Wave 1 output gate — verify sw-engineer wrote expected file before launching Wave 2:

# timeout: 5000
TS=$(cat ${TMPDIR:-/tmp}/dev-feature-team-ts 2>/dev/null || echo "")
[ -n "$TS" ] || { echo "! dev-feature-team-ts missing — cannot verify Wave 1 output; aborting team mode"; exit 1; }
WAVE1_FILE=".temp/develop/$TS/feature-sw-engineer-$TS.md"
if [ ! -f "$WAVE1_FILE" ]; then
    echo "! Wave 1 output missing: $WAVE1_FILE — sw-engineer did not write expected file"
    echo "! Cannot proceed to Wave 2 without implementation. Aborting."
    exit 1
fi
echo "✓ Wave 1 output verified: $WAVE1_FILE"

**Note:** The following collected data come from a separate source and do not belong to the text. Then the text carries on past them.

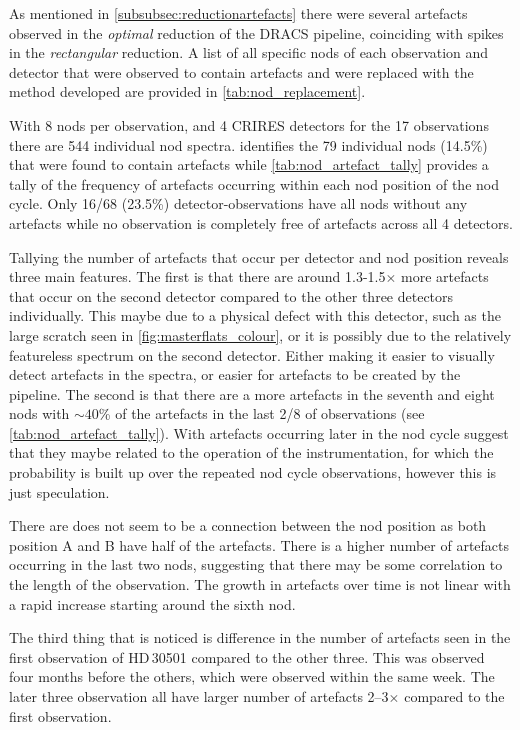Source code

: As mentioned in \cref{subsubsec:reductionartefacts} there were several artefacts observed in the \emph{optimal} reduction of the {DRACS} pipeline, coinciding with spikes in the \emph{rectangular} reduction.
A list of all specific nods of each observation and detector that were observed to contain artefacts and were replaced with the method developed are provided in \cref{tab:nod_replacement}.

With 8 nods per observation, and 4 {CRIRES} detectors for the 17 observations there are 544 individual nod spectra.
 identifies the 79 individual nods (14.5\%) that were found to contain artefacts while \cref{tab:nod_artefact_tally} provides a tally of the frequency of artefacts occurring within each nod position of the nod cycle.
Only 16/68 (23.5\%) detector-observations have all nods without any artefacts while no observation is completely free of artefacts across all 4 detectors.

Tallying the number of artefacts that occur per detector and nod position reveals three main features. The first is that there are around 1.3-1.5$\times$ more artefacts that occur on the second detector compared to the other three detectors individually.
This maybe due to a physical defect with this detector, such as the large scratch seen in \cref{fig:masterflats_colour}, or it is possibly due to the relatively featureless spectrum on the second detector.
Either making it easier to visually detect artefacts in the spectra, or easier for artefacts to be created by the pipeline.
The second is that there are a more artefacts in the seventh and eight nods with $\sim40$\% of the artefacts in the last 2/8 of observations (see \cref{tab:nod_artefact_tally}).
With artefacts occurring later in the nod cycle suggest that they maybe related to the operation of the instrumentation, for which the probability is built up over the repeated nod cycle observations, however this is just speculation.

There are does not seem to be a connection between the nod position as both position A and B have half of the artefacts.
There is a higher number of artefacts occurring in the last two nods, suggesting that there may be some correlation to the length of the observation.
The growth in artefacts over time is not linear with a rapid increase starting around the sixth nod.

The third thing that is noticed is difference in the number of artefacts seen in the first observation of HD\,30501 compared to the other three.
This was observed four months before the others, which were observed within the same week.
The later three observation all have larger number of artefacts 2--3$\times$ compared to the first observation.

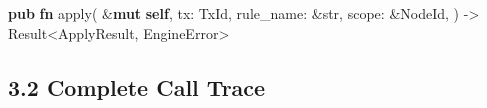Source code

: \documentclass[11pt]{book}
\newenvironment{Shaded}{}{}
\newcommand{\DataTypeTok}[1]{\textcolor[rgb]{0.56,0.13,0.00}{#1}}
\newcommand{\KeywordTok}[1]{\textcolor[rgb]{0.00,0.44,0.13}{\textbf{#1}}}
\newcommand{\NormalTok}[1]{#1}
\newcommand{\OperatorTok}[1]{\textcolor[rgb]{0.40,0.40,0.40}{#1}}
\begin{document}
\begin{Shaded}
\begin{Highlighting}[]
\KeywordTok{pub} \KeywordTok{fn}\NormalTok{ apply(}
    \OperatorTok{\&}\KeywordTok{mut} \KeywordTok{self}\OperatorTok{,}
\NormalTok{    tx}\OperatorTok{:}\NormalTok{ TxId}\OperatorTok{,}
\NormalTok{    rule\_name}\OperatorTok{:} \OperatorTok{\&}\DataTypeTok{str}\OperatorTok{,}
\NormalTok{    scope}\OperatorTok{:} \OperatorTok{\&}\NormalTok{NodeId}\OperatorTok{,}
\NormalTok{) }\OperatorTok{{-}\textgreater{}} \DataTypeTok{Result}\OperatorTok{\textless{}}\NormalTok{ApplyResult}\OperatorTok{,}\NormalTok{ EngineError}\OperatorTok{\textgreater{}}
\end{Highlighting}
\end{Shaded}

\subsection{3.2 Complete Call Trace}\label{complete-call-trace-1}
\end{document}
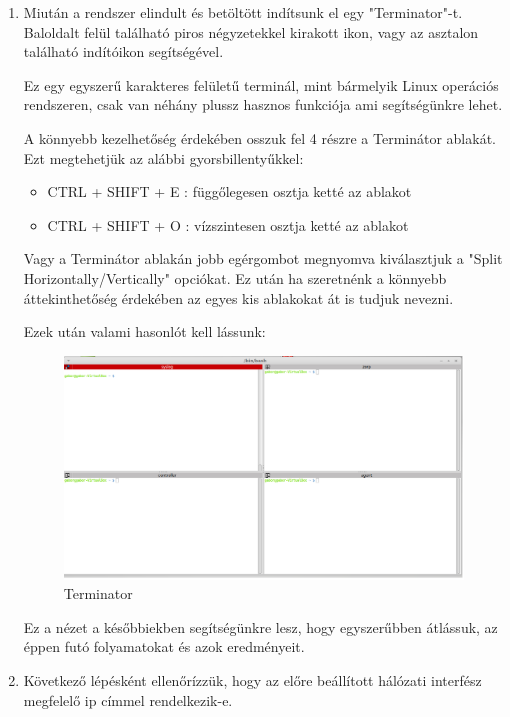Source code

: \documentclass[a4paper,12pt,oneside]{report}
\begin{document}
\begin{enumerate}
\item  Miután a rendszer elindult és betöltött indítsunk el egy "Terminator"-t. Baloldalt felül található piros négyzetekkel kirakott ikon, vagy az asztalon található indítóikon segítségével.

Ez egy egyszerű karakteres felületű terminál, mint bármelyik Linux operációs rendszeren, csak van néhány plussz hasznos funkciója ami segítségünkre lehet.

A könnyebb kezelhetőség érdekében osszuk fel 4 részre a Terminátor ablakát.
Ezt megtehetjük az alábbi gyorsbillentyűkkel:
\begin{itemize}
\itemsep0em
\item CTRL + SHIFT + E : függőlegesen osztja ketté az ablakot
\item CTRL + SHIFT + O : vízszintesen osztja ketté az ablakot
\end{itemize}
Vagy a Terminátor ablakán jobb egérgombot megnyomva kiválasztjuk a "Split Horizontally/Vertically" opciókat. Ez után ha szeretnénk a könnyebb áttekinthetőség érdekében az egyes kis ablakokat át is tudjuk nevezni.

Ezek után valami hasonlót kell lássunk:
\begin{figure}[h]
	  \includegraphics[width=1\textwidth,keepaspectratio]{1.png}
		  \caption{Terminator}
	  \label{fig:terminator}
\end{figure}

Ez a nézet a későbbiekben segítségünkre lesz, hogy egyszerűbben átlássuk, az éppen futó folyamatokat és azok eredményeit.

\item Következő lépésként ellenőrízzük, hogy az előre beállított hálózati interfész megfelelő ip címmel rendelkezik-e.


\end{enumerate}
\end{document}
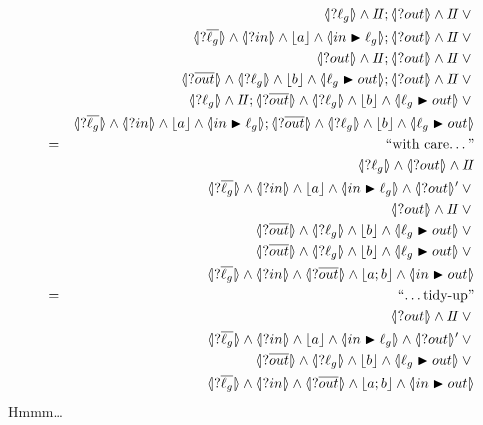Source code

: \begin{eqnarray*}
  &&
     \LS{\ell_g} \land \Skip ; \LS{out} \land \Skip \lor{}
\\&& \LS{\B{\ell_g}}
           \land \LS{in} \land \ado a \land \LUPD{in}{\ell_g}
            ; \LS{out} \land \Skip\lor {}
\\&& \LS{out} \land \Skip ;\LS{out} \land \Skip\lor {}
\\&&\LS{\B{out}}
           \land \LS{\ell_g} \land \ado b \land \LUPD{\ell_g}{out}
           ; \LS{out} \land \Skip \lor {}
\\&&
     \LS{\ell_g} \land \Skip
     ; \LS{\B{out}}
       \land \LS{\ell_g} \land \ado b \land \LUPD{\ell_g}{out} \lor{}
\\&& \LS{\B{\ell_g}}
           \land \LS{in} \land \ado a \land \LUPD{in}{\ell_g}
            ; \LS{\B{out}}
       \land \LS{\ell_g} \land \ado b \land \LUPD{\ell_g}{out}
\EQ{with care\dots}
\\&&\LS{\ell_g} \land\LS{out} \land \Skip
\\&& \LS{\B{\ell_g}}
           \land \LS{in} \land \ado a \land \LUPD{in}{\ell_g}
            \land \LSd{out} \lor {}
\\&& \LS{out} \land \Skip  \lor {}
\\&&\LS{\B{out}}
           \land \LS{\ell_g} \land \ado b \land \LUPD{\ell_g}{out}
           \lor {}
\\&& \LS{\B{out}}
       \land \LS{\ell_g} \land \ado b \land \LUPD{\ell_g}{out} \lor{}
\\&& \LS{\B{\ell_g}} \land \LS{in} \land \LS{\B{out}}
    \land \ado{a;b}\land \LUPD{in}{out}
\EQ{\ldots tidy-up}
\\&& \LS{out} \land \Skip \lor {}
\\&& \LS{\B{\ell_g}}
           \land \LS{in} \land \ado a \land \LUPD{in}{\ell_g}
            \land \LSd{out} \lor {}
\\&& \LS{\B{out}}
       \land \LS{\ell_g} \land \ado b \land \LUPD{\ell_g}{out} \lor{}
\\&& \LS{\B{\ell_g}} \land \LS{in} \land \LS{\B{out}}
    \land \ado{a;b}\land \LUPD{in}{out}
\end{eqnarray*} Hmmm\dots

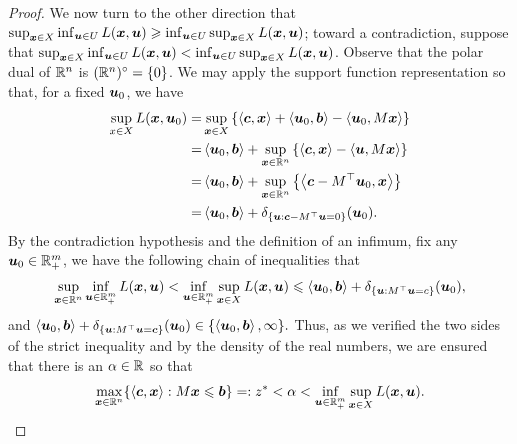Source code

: \begin{proof}
We now turn to the other direction that $ \sup_{\bmx\in X} \inf_{\bmu\in U} L(\bmx, \bmu) \geq \inf_{\bmu\in U} \sup_{\bmx\in X} L(\bmx, \bmu)$; toward a contradiction, suppose that $ \sup_{\bmx\in X} \inf_{\bmu\in U} L(\bmx, \bmu) < \inf_{\bmu\in U} \sup_{\bmx\in X} L(\bmx, \bmu)$. Observe that the polar dual of $\rr^n$ is $(\rr^n)^\circ = \{0\}$. We may apply the support function representation so that, for a fixed $\bmu_0$, we have  
\begin{align*}
\sup_{x\in X} L(\bmx, \bmu_0) = & \sup_{\bmx\in X}\left\{\inner{\bmc, \bmx} + \inner{\bmu_0, \bmb}-\inner{\bmu_0, M \bmx}\right\} \\
	= 	& \inner{\bmu_0, \bmb} + \sup_{\bmx\in \rr^n}\left\{ \inner{\bmc, \bmx}-\inner{\bmu, M \bmx}\right\} \\ 
	= 	& \inner{\bmu_0, \bmb} + \sup_{\bmx\in \rr^n}\left\{ \inner{\bmc - M^\top \bmu_0, \bmx}\right\} \\ 
	= 	& \inner{\bmu_0, \bmb} + \delta_{\{\bmu: \bmc- M^\top \bmu = 0\} }(\bmu_0). \\ 
 \end{align*}
By the contradiction hypothesis and the definition of an infimum, fix any $\bmu_0\in \rr_+^m$, we have the following chain of inequalities that
\[ \sup_{\bmx\in \rr^n} \inf_{\bmu\in \rr^m_+} L(\bmx, \bmu) < \inf_{\bmu\in \rr^m_+} \sup_{\bmx\in X} L(\bmx, \bmu) \leq \inner{\bmu_0, \bmb} + \delta_{\{\bmu: M^\top \bmu = c\}}(\bmu_0), \]
and $ \inner{\bmu_0, \bmb} + \delta_{\{\bmu: M^\top \bmu = \bmc\}}(\bmu_0) \in\{ \inner{\bmu_0, \bmb}, \infty\}. $ Thus, as we verified the two sides of the strict inequality and by the density of the real numbers, we are ensured that there is an $\alpha\in\rr$ so that 
\[ \max_{\bmx\in\rr^n}\{\inner{\bmc, \bmx}: M\bmx\leq \bbb\} =:  z\rast < \alpha < \inf_{\bmu\in \rr^m_+} \sup_{\bmx\in X} L(\bmx, \bmu).  \]


\end{proof}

Coordination order: QA challenges SW API design — lead routes challenge back to SW before implementation starts. SW shares implementation details with QA so tests stay accurate. Lead synthesizes outputs in Step 5 onward as normal.

Health monitoring (CLAUDE.md §6): re-derive $TS at block start (bash state lost between Bash() calls — read back from temp file the spawn block persisted):

# timeout: 5000
TS=$(cat ${TMPDIR:-/tmp}/dev-feature-team-ts 2>/dev/null || date -u +%Y-%m-%dT%H-%M-%SZ)

Create sentinel touch ${TMPDIR:-/tmp}/feature-team-check-$TS; every 5 min: find .temp/develop/$TS -newer ${TMPDIR:-/tmp}/feature-team-check-$TS -type f | wc -l — new files = alive; zero = stalled. Hard cutoff: 15 min no file activity → timed out. One extension (+5 min) if tail -20 of output file explains delay; second unexplained stall = hard cutoff. On timeout: read tail -100 of stalled file; surface with ⏱; never omit timed-out teammates.

After all teammates complete: read their output files from .temp/develop/$TS/, synthesize, run quality stack, produce Final Report. Exit — do not continue to solo Steps 1-5.

Step 1: Understand purpose and scope

Gather full context before writing any code:

Argument type detection: if $ARGUMENTS is positive integer (or prefixed with #, e.g. #123), treat as GitHub issue number and fetch with gh issue view. If text, treat as feature description.

Issue ID parsing rule: any argument whose leading characters are a run of digits (optionally prefixed with #, e.g. 123 or #123) is treated as a GitHub issue number — leading digits are extracted and passed to issue_fetch.py. No numeric threshold and no --issue flag gate. To avoid a numeric feature goal being misread as an issue number, phrase goal as descriptive text that does not start with digits.

_RAW="${ARGUMENTS#\#}"
ISSUE_NUM=$(echo "$_RAW" | grep -oE '^[0-9]+' | head -1)
ISSUE_NUM="${ISSUE_NUM:-$_RAW}"
if [[ "$ISSUE_NUM" =~ ^[0-9]+$ ]]; then
  REPO_NAME=$(cat ${TMPDIR:-/tmp}/dev-upstream 2>/dev/null || echo "")
  if [ -n "$REPO_NAME" ]; then
    python "${CLAUDE_PLUGIN_ROOT:-plugins/develop}/bin/issue_fetch.py" "$ARGUMENTS" --repo "$REPO_NAME" 2>/dev/null  # timeout: 6000
  else
    python "${CLAUDE_PLUGIN_ROOT:-plugins/develop}/bin/issue_fetch.py" "$ARGUMENTS" 2>/dev/null  # timeout: 6000
  fi
fi

If free-text description provided: use Grep tool (pattern <keyword>, glob **/*.py) to search related code. Path hint: use src/ if that directory exists, otherwise search from project root (.).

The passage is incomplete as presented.